The pair settled on a system that would randomly switch to different radio frequencies to get around jamming, known as frequency-hopping (FH) spread spectrum communication. It was controlled by a piano player mechanism of Antheil’s, meaning the system could switch between one of 88 different frequencies for each of the 88 black and white keys on a piano.
It is often said that this patent means Lamarr helped to invent Wi-Fi, but the story is more complicated than that. Lamarr and Antheil patented their invention in 1942, but it was classified until 1981, and during that time only used in military technology such as sonar or satellite communications.

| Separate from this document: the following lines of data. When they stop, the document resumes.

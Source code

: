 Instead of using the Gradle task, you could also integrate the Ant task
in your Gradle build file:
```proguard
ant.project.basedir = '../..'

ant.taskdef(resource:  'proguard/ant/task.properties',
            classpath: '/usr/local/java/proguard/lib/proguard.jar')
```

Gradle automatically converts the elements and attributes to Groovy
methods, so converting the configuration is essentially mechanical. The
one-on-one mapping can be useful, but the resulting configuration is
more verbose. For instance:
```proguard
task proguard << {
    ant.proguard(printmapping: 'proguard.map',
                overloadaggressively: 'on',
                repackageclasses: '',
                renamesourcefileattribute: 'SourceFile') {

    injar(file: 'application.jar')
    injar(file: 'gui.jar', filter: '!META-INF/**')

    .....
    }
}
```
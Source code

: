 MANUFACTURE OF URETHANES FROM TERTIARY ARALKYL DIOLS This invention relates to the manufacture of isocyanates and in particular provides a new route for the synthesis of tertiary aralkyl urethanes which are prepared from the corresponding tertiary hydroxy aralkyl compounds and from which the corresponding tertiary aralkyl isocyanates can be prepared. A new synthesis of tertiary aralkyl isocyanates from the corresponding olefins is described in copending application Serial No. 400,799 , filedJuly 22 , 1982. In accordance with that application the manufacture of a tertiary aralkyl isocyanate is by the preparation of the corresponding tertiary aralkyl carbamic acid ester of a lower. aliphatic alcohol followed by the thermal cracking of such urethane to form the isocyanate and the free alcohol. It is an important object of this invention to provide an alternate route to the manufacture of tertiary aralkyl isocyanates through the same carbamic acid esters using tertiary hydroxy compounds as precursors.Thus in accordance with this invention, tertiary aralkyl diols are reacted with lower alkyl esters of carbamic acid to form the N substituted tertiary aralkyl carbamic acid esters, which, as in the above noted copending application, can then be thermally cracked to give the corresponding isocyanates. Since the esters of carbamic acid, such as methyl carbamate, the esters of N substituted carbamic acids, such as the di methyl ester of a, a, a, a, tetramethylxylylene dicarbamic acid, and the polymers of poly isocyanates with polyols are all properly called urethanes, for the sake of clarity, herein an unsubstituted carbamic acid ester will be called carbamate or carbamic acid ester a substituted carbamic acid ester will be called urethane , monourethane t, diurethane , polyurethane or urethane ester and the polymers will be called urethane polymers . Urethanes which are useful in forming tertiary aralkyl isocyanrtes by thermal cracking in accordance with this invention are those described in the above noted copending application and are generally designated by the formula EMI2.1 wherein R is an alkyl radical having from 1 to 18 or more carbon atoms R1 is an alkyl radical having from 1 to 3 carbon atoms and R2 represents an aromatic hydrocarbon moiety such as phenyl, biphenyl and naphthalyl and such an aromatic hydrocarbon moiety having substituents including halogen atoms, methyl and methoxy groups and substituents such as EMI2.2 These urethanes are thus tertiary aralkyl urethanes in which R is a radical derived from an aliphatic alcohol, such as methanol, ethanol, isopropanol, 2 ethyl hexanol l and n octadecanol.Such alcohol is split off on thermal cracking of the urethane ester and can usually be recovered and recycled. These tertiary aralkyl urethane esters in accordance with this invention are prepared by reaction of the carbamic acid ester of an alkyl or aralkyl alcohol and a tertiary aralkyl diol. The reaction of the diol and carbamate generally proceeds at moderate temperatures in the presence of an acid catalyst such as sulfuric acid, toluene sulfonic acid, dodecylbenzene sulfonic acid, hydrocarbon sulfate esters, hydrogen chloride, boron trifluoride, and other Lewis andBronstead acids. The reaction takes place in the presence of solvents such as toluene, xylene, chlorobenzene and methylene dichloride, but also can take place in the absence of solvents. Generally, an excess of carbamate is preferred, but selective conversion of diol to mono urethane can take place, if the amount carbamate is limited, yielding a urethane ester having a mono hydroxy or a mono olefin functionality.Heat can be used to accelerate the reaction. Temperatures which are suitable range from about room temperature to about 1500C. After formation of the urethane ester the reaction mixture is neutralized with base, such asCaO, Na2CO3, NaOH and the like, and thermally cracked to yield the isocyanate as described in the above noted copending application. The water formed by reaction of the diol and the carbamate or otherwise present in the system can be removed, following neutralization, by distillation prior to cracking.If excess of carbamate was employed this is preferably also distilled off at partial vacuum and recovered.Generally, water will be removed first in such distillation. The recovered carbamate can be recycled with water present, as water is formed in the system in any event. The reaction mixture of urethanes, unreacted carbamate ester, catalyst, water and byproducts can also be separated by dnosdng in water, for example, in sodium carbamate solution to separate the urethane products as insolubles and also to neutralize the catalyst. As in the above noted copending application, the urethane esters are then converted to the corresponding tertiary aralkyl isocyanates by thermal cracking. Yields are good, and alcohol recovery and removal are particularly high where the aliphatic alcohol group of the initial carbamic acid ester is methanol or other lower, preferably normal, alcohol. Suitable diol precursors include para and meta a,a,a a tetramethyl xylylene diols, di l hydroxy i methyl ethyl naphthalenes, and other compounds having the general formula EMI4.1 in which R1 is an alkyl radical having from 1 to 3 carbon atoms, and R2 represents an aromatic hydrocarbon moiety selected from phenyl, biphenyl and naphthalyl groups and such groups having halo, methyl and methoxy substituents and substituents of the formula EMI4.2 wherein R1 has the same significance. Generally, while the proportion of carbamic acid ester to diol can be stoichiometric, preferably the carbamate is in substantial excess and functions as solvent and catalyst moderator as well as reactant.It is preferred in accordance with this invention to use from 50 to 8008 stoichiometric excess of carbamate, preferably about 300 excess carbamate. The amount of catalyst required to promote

Before the patent was declassified, other spread spectrum techniques were invented independently, including direct-sequence (DS) spread spectrum, which spreads a signal across a range of frequencies, rather than hopping between one at a time.
When Wi-Fi standards were first defined in 1997, they allowed for both FH and DS systems, but DS quickly became the dominant system and there are no FH Wi-Fi devices in use today. So while Lamarr did invent the concept of spread spectrum communication, the direct line to Wi-Fi is murky. However, the Bluetooth standard, which is used to connect devices over short ranges, does use FH, and it is clear that Lamarr and Antheil’s invention had a large impact on the course of communications technology.
Full name: Hedwig Eva Maria Kiesler
Born: 9 November 1914, Vienna
Died: 19 January 2000, Casselberry, Florida
Hedy Lamarr was an Austrian-American actor and inventor famous for developing a form of wireless communication still in use today.